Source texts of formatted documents
---*---

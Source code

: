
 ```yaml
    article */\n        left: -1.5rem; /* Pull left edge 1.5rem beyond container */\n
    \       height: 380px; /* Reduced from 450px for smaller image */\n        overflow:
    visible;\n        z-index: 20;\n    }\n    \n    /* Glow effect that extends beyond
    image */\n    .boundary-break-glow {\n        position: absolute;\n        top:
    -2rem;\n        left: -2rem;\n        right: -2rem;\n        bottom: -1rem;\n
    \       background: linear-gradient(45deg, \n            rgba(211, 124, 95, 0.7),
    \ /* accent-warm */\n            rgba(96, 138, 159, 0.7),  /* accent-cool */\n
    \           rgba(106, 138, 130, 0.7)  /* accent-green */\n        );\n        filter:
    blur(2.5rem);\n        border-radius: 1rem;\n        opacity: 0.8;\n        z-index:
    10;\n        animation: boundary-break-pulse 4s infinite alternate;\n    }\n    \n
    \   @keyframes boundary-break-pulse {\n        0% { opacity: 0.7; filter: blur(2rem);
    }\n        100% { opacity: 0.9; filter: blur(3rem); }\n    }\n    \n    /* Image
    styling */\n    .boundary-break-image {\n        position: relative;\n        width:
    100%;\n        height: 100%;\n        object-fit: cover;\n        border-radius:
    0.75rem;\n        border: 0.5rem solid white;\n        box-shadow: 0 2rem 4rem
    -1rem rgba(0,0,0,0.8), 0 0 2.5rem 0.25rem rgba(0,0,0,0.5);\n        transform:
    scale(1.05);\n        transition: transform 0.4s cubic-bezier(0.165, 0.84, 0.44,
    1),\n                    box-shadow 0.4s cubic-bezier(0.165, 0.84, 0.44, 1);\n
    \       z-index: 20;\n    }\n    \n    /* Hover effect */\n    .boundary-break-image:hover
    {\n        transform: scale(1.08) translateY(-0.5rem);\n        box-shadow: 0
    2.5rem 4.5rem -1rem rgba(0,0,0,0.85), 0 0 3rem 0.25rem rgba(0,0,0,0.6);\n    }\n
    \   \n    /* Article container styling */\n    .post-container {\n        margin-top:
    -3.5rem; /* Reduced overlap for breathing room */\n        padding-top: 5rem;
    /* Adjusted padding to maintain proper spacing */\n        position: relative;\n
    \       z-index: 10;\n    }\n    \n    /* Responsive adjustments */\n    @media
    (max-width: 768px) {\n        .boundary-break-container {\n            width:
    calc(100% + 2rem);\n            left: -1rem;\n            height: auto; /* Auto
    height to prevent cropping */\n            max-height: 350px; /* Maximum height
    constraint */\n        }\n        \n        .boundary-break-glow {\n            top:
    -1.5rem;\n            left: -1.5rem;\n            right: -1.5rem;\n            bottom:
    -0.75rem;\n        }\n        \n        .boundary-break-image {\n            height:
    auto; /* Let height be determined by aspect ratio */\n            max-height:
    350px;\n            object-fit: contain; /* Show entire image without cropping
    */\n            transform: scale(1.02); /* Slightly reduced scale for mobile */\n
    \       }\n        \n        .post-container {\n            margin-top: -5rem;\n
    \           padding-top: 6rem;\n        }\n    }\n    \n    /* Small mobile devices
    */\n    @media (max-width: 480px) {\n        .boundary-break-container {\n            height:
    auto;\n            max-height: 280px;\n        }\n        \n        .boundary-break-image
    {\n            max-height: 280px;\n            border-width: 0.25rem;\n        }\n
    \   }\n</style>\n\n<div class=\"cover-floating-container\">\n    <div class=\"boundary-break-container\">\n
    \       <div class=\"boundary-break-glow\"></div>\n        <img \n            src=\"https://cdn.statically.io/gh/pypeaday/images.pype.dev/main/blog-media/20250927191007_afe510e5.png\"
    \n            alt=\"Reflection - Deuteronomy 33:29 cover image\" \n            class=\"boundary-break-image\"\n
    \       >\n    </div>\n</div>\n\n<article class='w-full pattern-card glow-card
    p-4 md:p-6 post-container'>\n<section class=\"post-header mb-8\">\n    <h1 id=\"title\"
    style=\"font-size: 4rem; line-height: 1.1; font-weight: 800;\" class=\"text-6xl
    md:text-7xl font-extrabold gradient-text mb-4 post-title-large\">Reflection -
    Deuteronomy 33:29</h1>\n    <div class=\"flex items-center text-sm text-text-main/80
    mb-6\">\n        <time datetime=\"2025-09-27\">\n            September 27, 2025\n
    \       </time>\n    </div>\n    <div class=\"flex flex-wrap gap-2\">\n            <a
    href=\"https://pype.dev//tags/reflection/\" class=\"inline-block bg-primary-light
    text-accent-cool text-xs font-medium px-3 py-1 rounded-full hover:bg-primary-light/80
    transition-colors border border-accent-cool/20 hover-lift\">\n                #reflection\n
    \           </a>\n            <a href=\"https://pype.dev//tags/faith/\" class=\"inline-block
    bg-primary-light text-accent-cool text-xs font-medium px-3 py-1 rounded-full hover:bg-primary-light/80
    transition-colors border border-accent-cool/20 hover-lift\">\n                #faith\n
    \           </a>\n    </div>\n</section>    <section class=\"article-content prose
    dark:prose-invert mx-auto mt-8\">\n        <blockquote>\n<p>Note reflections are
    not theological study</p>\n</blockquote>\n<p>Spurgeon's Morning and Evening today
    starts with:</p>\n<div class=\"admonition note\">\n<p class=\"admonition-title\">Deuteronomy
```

---*---

*Exercise instructions*
Only lines that contain "flex" are needed, so copy each of them from the data.

*Result of the exercise*
    Deuteronomy 33:29</h1>\n    <div class=\"flex items-center text-sm text-text-main/80
    \       </time>\n    </div>\n    <div class=\"flex flex-wrap gap-2\">\n            <a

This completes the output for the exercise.